About this task: From the data underneath, reproduce exactly the stretch that begins at the line with "### 📊 Результат" and ends after the line with "### 🔍 Причина проблемы с комментариями".

Entries provided:
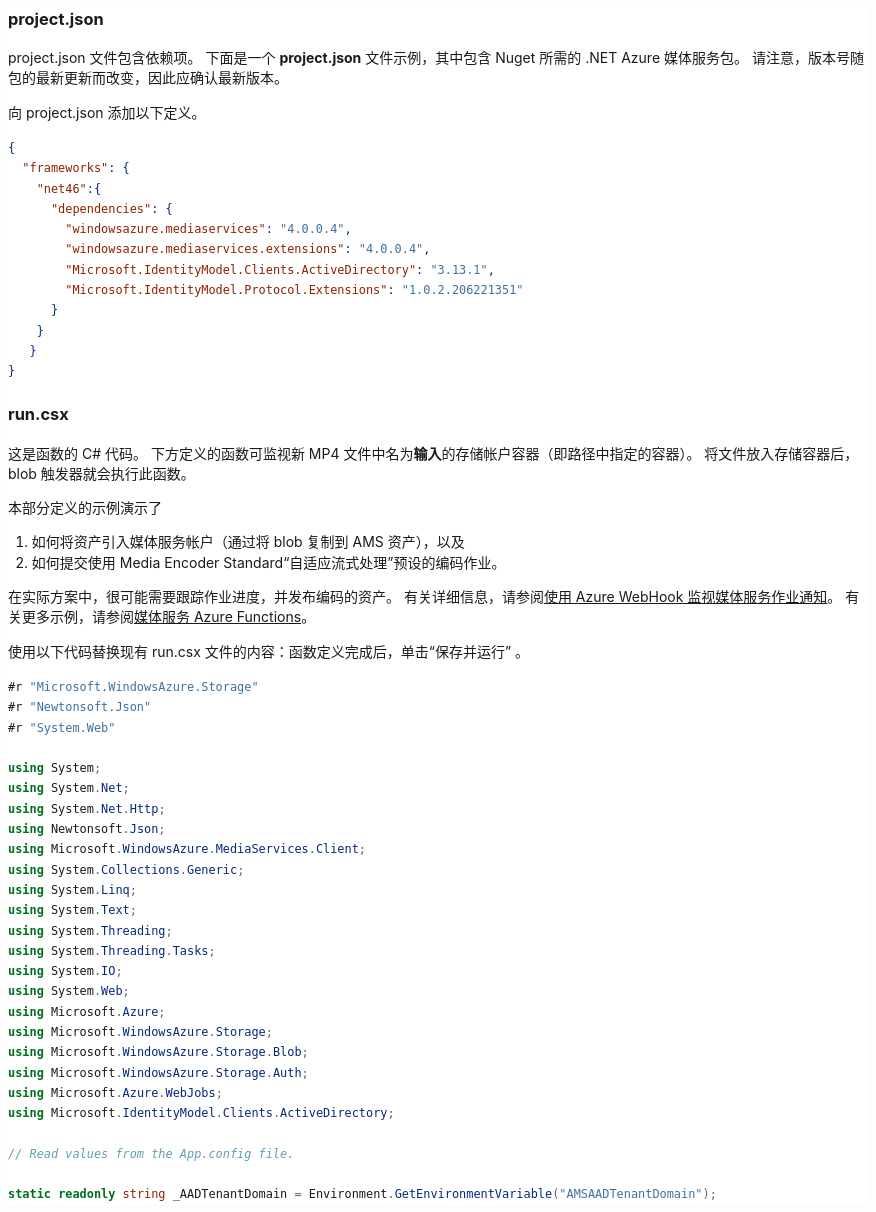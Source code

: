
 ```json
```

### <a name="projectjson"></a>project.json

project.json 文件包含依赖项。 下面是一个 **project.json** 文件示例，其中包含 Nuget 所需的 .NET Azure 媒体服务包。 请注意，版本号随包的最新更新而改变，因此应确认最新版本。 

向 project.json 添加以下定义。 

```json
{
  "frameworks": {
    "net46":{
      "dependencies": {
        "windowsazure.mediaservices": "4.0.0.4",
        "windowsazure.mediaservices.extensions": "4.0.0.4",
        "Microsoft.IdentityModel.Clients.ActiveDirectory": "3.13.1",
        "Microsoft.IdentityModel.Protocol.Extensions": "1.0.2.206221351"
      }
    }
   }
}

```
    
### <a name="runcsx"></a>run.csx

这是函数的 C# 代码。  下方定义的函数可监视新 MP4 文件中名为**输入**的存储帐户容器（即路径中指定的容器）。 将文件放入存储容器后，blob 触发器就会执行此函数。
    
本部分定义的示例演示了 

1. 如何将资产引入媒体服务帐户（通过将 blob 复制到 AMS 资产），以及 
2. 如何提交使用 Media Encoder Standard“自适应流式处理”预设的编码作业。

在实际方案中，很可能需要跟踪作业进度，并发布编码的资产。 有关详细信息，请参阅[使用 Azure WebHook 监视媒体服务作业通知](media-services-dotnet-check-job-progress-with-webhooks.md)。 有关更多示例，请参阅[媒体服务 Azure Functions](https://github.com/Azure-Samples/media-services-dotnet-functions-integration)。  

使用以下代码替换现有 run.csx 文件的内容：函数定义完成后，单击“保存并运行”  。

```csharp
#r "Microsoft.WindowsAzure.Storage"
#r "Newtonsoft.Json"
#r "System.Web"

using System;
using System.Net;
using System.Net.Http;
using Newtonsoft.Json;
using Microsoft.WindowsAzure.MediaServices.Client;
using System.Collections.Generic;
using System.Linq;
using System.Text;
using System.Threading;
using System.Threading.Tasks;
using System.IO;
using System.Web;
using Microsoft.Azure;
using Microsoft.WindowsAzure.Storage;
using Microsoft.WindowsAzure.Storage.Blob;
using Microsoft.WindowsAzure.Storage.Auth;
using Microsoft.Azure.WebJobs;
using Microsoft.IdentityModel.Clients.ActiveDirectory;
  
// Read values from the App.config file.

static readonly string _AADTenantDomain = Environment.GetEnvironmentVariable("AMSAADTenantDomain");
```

--

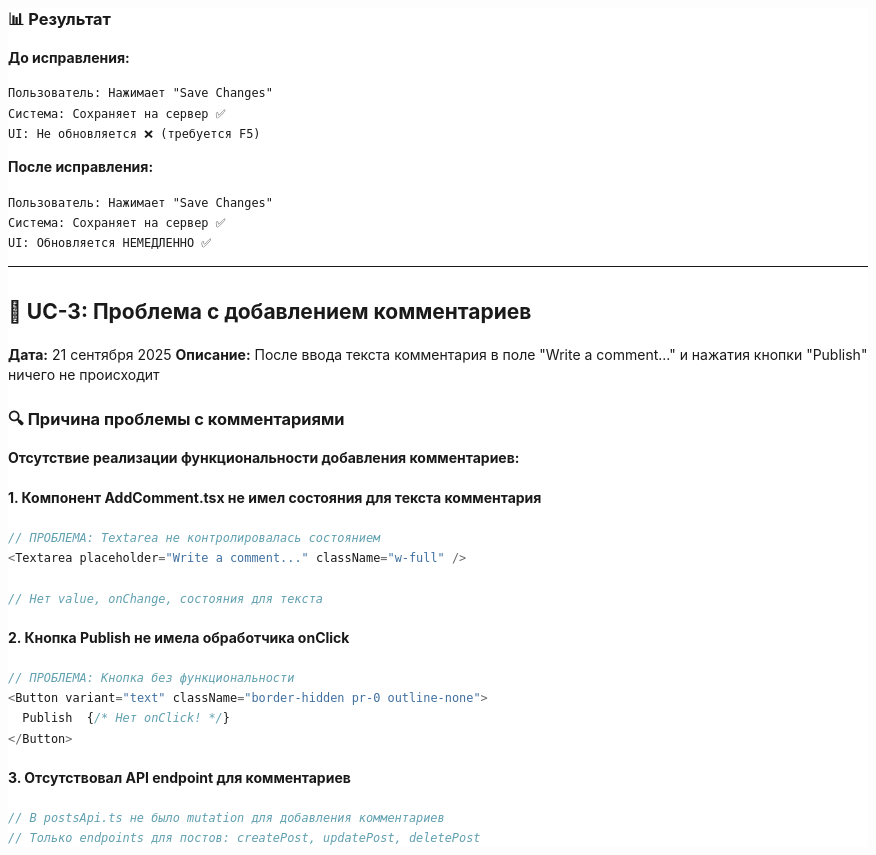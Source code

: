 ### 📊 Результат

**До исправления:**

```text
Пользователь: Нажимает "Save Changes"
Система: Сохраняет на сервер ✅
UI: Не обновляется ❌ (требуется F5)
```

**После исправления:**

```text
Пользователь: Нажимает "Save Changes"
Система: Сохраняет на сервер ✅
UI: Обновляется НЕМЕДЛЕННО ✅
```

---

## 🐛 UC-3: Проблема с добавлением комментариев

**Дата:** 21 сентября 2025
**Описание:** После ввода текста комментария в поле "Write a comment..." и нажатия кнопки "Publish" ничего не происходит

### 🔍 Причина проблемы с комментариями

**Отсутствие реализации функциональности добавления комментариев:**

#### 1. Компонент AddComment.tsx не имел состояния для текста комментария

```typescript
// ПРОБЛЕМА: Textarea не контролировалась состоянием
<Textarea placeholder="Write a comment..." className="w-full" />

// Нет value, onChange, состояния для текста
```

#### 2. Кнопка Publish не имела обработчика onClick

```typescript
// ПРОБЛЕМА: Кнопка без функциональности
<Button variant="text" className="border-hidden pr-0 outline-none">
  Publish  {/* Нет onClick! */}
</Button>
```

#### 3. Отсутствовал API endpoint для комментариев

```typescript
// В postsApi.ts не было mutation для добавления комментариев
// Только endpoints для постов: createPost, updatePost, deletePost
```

...

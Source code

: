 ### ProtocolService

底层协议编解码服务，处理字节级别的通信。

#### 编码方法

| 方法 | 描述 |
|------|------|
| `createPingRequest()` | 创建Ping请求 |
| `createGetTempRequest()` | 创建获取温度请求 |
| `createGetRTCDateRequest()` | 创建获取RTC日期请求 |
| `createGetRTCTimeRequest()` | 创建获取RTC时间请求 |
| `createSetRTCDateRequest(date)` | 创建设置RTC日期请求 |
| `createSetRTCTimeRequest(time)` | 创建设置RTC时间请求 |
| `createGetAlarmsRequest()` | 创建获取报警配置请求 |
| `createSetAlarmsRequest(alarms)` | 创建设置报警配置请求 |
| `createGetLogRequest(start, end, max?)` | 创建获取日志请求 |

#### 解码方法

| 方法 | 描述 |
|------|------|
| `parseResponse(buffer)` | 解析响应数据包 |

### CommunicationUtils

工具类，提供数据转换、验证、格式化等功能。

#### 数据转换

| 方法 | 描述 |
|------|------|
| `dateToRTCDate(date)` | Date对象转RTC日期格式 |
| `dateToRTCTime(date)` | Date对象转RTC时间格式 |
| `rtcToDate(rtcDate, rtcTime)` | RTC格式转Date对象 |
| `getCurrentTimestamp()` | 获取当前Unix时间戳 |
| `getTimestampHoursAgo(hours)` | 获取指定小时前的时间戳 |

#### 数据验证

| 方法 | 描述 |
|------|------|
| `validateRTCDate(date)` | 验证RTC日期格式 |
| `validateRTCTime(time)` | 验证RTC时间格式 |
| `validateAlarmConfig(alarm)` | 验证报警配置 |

Finished exercise:
: ### 📊 Результат

**До исправления:**

```text
Пользователь: Нажимает "Save Changes"
Система: Сохраняет на сервер ✅
UI: Не обновляется ❌ (требуется F5)
```

**После исправления:**

```text
Пользователь: Нажимает "Save Changes"
Система: Сохраняет на сервер ✅
UI: Обновляется НЕМЕДЛЕННО ✅
```

---

## 🐛 UC-3: Проблема с добавлением комментариев

**Дата:** 21 сентября 2025
**Описание:** После ввода текста комментария в поле "Write a comment..." и нажатия кнопки "Publish" ничего не происходит

### 🔍 Причина проблемы с комментариями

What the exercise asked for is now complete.